Back in Tehran
“God is the greatest (3 times). Glory to him who has subjected this (transport) to us and we could never have accomplished this (by ourselves) and to our lord surely we must return.” The plaque reads above gate 24, Tehran International airport. Prayer bellows from the speakers. Yet, people can’t be bothered. They shop, mill, eat and drink. I sit, sloth, tired, senses dulled, consciousness muted, glass-eyed, and heart a murmur; brain stew. Before me three 747s sit, the tips of their wings touch the snowcapped mountains in the distance, but we should rewind.
6:30pm – our group gathers in our Tehran hotel lobby. We are a menagerie of Brits, Aussies, Americans, Canadians, Norwegians, Swedes, Germans, French, and Vietnamese. We mill about with all the elation and trepidation of a freshman on Prom night. Our destination, the Armenian club, is the sole legal purveyor of alcohol in the whole of Iran, and they have food too…or something. We pack the bus, giddy with excitement. The whole lot has been dry for a week and the forbidden feels so good; it titillates the skin and heightens the senses.
As we arrive the copper colored gate is dark, heavy, iron laden. The paint chips lazily from its metal spires. We pass through greeting the rotund mustachioed guard who presides within a box-frame window. He grunts acceptingly to each of as we pass; a lazy and begrudging welcome if I’ve ever heard one. One of our members, Bobby, a thick accented New Yorker with neck tattoos and all the genteelness of a union boss, is of Arab descent. Our guard, now playing bouncer, tears into him with questions. The Armenian Club is strictly controlled, and Muslims are not allowed inside, Bobby has raised a flag. After some argument and the help of our local fixer we are in.
We line a long silk covered table with the elegance and subtleness of Donald Trump’s foyer. Vlad, our Ukrainian tour guide orders a smattering of appetizers for the table. Toasts are exchanged, memories recalled and affections voiced. It’s been an amazing week of discovery. There is a special place in all our hearts for our local guide, Akbar, the soft talking, kindly emotive, slipper clad prince of Shiraz.
From day one he has poured out his heart and shared his soul, coming to love each of us, we take the opportunity reciprocate our affections. Then, pleasantries dispatched with, we get to the important stuff, the booze, and MASSIVLEY overdid it.
Whisky on the rocks turns into a bottle, then two, then a third snuck into a Nalgene to go.
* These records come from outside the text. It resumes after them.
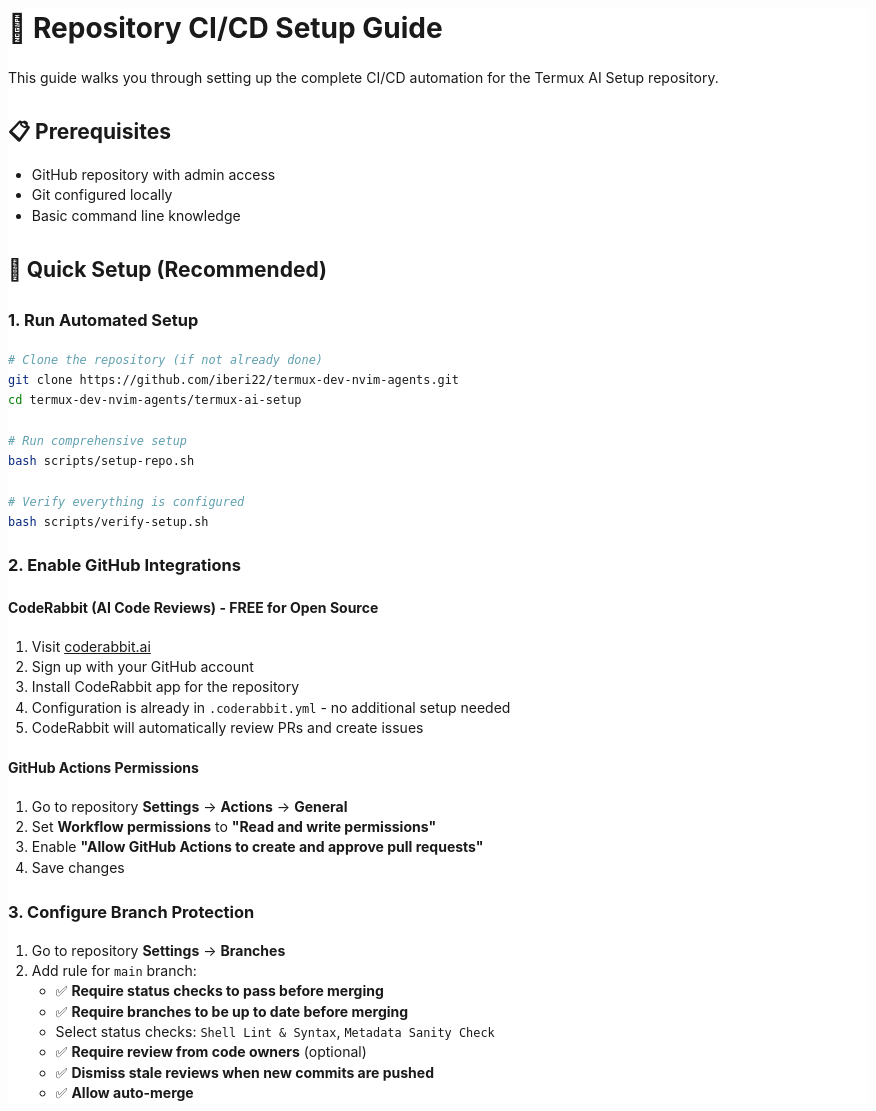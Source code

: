 # 🔧 Repository CI/CD Setup Guide

This guide walks you through setting up the complete CI/CD automation for the Termux AI Setup repository.

## 📋 Prerequisites

- GitHub repository with admin access
- Git configured locally
- Basic command line knowledge

## 🚀 Quick Setup (Recommended)

### 1. Run Automated Setup

```bash
# Clone the repository (if not already done)
git clone https://github.com/iberi22/termux-dev-nvim-agents.git
cd termux-dev-nvim-agents/termux-ai-setup

# Run comprehensive setup
bash scripts/setup-repo.sh

# Verify everything is configured
bash scripts/verify-setup.sh
```

### 2. Enable GitHub Integrations

#### CodeRabbit (AI Code Reviews) - **FREE for Open Source**

1. Visit [coderabbit.ai](https://app.coderabbit.ai/login)
2. Sign up with your GitHub account
3. Install CodeRabbit app for the repository
4. Configuration is already in `.coderabbit.yml` - no additional setup needed
5. CodeRabbit will automatically review PRs and create issues

#### GitHub Actions Permissions

1. Go to repository **Settings** → **Actions** → **General**
2. Set **Workflow permissions** to **"Read and write permissions"**
3. Enable **"Allow GitHub Actions to create and approve pull requests"**
4. Save changes

### 3. Configure Branch Protection

1. Go to repository **Settings** → **Branches**
2. Add rule for `main` branch:
   - ✅ **Require status checks to pass before merging**
   - ✅ **Require branches to be up to date before merging**
   - Select status checks: `Shell Lint & Syntax`, `Metadata Sanity Check`
   - ✅ **Require review from code owners** (optional)
   - ✅ **Dismiss stale reviews when new commits are pushed**
   - ✅ **Allow auto-merge**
Vodka shots follow shots of vodka and a glass of wine punctuates the proceedings. No one drinks water, no one cares.
Jonny sits like a Don at the table’s head. It’s his 30th birthday and he’s dressed for the part. He wears leather pants, laced up the side, a waffle knit sweater covered by a fur-collard puffy jacket with black silk sleeves. On his wrist two massive skull bracelets and on each hand a 2” round skull ring. At 11pm he leaves for the airport and we board the bus back to our hotel. Five of us have hatched a plan.
Now properly inebriated with a bottle of hooch to boot we plan to adjourn to a hookah bar. Exiting the bus we approach a taxi driver,
“Is there a hookah bar around?”
“Ahhh, hubble bubble, yes, but close at 12.” It’s 11:43.
“Another? far?” we ask drunkenly pointing into oblivion.
“No, everything close at 12 in Tehran”. We cannot be deterred. We have made up our little drunken minds and god damn it we are sticking to it. We have our friends stay at the hotel and a fellow American, Tommy and I, set out to wander the streets of Tehran looking for a Hookah to purchase.
We make it about ten blocks, checking in little corner store after little corner store. No luck. A young man in his early 30s sees us as he rides by on his motorcycle and pulls up. He asks where we are from and what we are doing, after much hand gesturing and a brotherly handshake he motions to hop on, and we do.
Now, three-up on a motorcycle, we slowly traverse the streets of Tehran, scanning each building for signs of life, finally coming across a small hookah shop. The owner is a mid-20s Iranian. Tall and built he pops the collar of his neon coral Polo as he talks fast and exuberantly.
We go for the whole lot, a small hookah, a brick of charcoal, a pack of mint shisha, and a lighter, we are good to go. Our new friend drives us back to our hotel as I navigate by aimlessly waving finger. We invite him to join in the festivities but he demurs.
We walk into the hotel, at this point most likely reeking of spirits, and ask if there is a smoking lounge. If not “perhaps a parking garage?” The bellman looks us up and down, politely nods and asks us to follow, then summarily walks us out the front porch and points us to the curb. Right.
At this point the flaw in our brilliant plan becomes obvious. Between swigs of scotch we realize that we have failed to acquire tin foil. Off one of us goes on the secret mission, returning minutes later with the magical metal leaf. Hours pass, the liquor dissipates and the shisha wanes.
4am, the bellman kindly returns to our stoop and suggests, quite insistently, that we come inside for the night. Sensible guy, unfortunately we are three sheets and sensibility is not a behavior we are prepared to reciprocate.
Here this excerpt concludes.